Forty-three days after it was finished, He lifted up His pierced hands and blessed them. And while He was blessing them, He rose into the air and was engulfed by a cloud so that they could behold Him no more with their eyes. Among the appearances of our risen Lord in those forty days, this was distinct. As at other times, He apparently came forth suddenly from the invisible world, but He did not, as on former occasions, suddenly vanish from sight, as if He might shortly return as He had done before. This time He withdrew in a different way; as they watched He rose up into the air. In this way He indicated that He was no longer with them and therefore those occasional and supernatural appearances, given to them since the resurrection were now at an end.

Yet they were not sad, for we read, "And they worshipped Him and returned to Jerusalem with great joy."
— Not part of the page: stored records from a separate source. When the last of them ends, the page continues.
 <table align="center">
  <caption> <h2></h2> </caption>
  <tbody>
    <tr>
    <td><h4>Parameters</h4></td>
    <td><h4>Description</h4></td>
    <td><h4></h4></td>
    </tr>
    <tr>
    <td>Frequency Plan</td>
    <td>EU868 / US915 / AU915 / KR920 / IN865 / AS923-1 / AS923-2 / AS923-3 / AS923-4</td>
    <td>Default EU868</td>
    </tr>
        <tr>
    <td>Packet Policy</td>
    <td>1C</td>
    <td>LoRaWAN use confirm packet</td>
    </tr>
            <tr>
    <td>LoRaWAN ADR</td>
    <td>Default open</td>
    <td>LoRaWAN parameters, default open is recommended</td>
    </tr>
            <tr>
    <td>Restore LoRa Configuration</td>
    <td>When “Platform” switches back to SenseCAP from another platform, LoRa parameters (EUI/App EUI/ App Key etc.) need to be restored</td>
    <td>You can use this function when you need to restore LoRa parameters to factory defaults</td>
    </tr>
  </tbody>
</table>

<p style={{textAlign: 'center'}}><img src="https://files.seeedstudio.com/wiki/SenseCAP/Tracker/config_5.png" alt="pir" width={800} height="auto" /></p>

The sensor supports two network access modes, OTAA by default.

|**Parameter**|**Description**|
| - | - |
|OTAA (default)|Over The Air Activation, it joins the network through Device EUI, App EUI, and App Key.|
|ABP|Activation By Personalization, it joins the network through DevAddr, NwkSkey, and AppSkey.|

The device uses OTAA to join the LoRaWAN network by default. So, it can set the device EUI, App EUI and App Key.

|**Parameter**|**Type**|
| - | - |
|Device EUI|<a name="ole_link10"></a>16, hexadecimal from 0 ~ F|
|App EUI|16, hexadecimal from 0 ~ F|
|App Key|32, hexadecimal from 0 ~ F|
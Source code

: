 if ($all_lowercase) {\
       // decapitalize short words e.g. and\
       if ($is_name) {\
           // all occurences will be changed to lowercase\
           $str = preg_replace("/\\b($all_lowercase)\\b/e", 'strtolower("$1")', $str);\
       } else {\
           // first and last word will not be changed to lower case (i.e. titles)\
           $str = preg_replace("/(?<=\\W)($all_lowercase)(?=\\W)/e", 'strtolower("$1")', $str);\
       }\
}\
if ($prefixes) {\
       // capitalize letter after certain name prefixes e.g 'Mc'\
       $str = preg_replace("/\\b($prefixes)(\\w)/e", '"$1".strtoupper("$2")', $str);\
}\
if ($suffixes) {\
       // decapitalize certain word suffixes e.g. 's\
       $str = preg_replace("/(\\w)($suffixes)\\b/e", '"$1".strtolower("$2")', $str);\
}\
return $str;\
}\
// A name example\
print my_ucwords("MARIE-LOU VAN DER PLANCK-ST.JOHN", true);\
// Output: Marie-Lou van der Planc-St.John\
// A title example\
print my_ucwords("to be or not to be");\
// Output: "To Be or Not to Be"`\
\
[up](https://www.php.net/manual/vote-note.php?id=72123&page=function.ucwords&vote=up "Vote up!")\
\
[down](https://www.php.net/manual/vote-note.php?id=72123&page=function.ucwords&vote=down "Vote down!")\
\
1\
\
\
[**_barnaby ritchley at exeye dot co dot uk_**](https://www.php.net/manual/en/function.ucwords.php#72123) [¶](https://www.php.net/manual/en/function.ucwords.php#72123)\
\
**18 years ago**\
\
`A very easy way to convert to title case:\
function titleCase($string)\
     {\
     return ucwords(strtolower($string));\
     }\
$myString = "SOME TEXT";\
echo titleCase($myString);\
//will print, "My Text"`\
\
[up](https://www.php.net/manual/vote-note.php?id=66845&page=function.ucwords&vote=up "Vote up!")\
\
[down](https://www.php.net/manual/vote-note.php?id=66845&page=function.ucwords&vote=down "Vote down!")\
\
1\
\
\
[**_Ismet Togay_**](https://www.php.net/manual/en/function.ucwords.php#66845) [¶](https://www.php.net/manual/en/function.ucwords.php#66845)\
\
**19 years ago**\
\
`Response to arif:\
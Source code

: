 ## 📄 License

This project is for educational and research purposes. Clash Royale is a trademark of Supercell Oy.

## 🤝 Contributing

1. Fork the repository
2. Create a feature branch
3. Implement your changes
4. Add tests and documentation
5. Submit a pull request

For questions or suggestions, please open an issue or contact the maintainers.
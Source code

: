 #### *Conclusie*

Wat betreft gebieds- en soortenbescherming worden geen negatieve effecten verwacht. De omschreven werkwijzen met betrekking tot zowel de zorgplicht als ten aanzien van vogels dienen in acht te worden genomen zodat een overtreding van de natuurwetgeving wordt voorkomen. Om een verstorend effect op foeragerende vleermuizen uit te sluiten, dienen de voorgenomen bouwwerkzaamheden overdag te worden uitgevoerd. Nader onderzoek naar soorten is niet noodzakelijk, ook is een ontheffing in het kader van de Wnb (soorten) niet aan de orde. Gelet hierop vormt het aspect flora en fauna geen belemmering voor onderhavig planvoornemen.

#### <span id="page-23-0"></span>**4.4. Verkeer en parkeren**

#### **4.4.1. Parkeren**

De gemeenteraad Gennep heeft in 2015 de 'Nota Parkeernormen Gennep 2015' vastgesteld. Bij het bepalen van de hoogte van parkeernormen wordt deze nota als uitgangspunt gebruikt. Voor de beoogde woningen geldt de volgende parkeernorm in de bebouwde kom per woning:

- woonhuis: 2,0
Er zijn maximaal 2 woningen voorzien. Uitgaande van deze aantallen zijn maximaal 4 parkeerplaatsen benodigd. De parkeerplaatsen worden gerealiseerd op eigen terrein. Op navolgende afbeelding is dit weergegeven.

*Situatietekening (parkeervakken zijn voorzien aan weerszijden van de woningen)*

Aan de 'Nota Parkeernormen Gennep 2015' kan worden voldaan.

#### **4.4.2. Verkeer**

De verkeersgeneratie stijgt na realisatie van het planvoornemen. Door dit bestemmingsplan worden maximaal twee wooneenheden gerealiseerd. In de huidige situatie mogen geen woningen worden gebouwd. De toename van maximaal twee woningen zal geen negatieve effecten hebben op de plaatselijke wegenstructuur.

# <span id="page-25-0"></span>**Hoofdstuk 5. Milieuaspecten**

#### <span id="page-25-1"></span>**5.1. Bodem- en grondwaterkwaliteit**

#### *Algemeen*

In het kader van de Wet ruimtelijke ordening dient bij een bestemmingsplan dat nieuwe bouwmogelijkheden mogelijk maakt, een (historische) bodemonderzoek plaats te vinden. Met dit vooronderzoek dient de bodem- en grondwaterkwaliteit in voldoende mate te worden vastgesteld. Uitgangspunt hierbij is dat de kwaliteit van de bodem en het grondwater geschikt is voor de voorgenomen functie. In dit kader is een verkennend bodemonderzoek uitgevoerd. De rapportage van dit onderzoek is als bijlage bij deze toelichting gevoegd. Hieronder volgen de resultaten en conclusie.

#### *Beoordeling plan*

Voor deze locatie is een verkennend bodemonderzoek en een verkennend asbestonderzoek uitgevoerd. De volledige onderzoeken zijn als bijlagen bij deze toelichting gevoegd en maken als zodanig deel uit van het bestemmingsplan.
They knew that this was not the little while as before the cross, nor was it the little while since the resurrection. They knew that though their eyes might not see Him, they would now enjoy His blessed presence forever. For His ascension was not simply the physical movement from earth to heaven; rather, His ascension indicated a change of state. His humiliation was over. No longer does He deny Himself, as a man, His divine rights and powers. He is still a man, still one of us, but now, as a man, He fully exercises all His divine attributes. Even as the flames of hell have lost all claim to us, so also can they no longer roast Him. He is no more confined, as a man, by physical space, or subject to hunger or pain. He, as a man, is glorified, and thus opens up heaven for all humanity and especially for those who believe.

That is why the apostles have great joy. They have the Christ in His sacramental presence. In His sacramental presence they have Him closer than they had Him in His humiliation. They have the Scriptures opened to them and the gift and promise of the Father in the Holy Spirit. We have the same. The ascended Christ is with us always, in the baptizing, in the teaching, and in the breaking of the bread. He is present to the end of time, as recorded by St. Matthew, in the apostolic ministry.

Thus do they naturally go to the temple, to church, to continue the work of Moses and Jesus, to preach repentance and the forgiveness of sins in Jesus' name in the shadow of the torn veil. There they point to the mercy seat, no longer hovering over the ark but now in the risen body and blood of Christ, given to His children to eat and to drink. The temple divisions between male and female, Jew and Gentile, have been torn in two. The temple guards have been rendered silent. Jesus lives and is for us in His body and blood. In Jesus' name, Amen.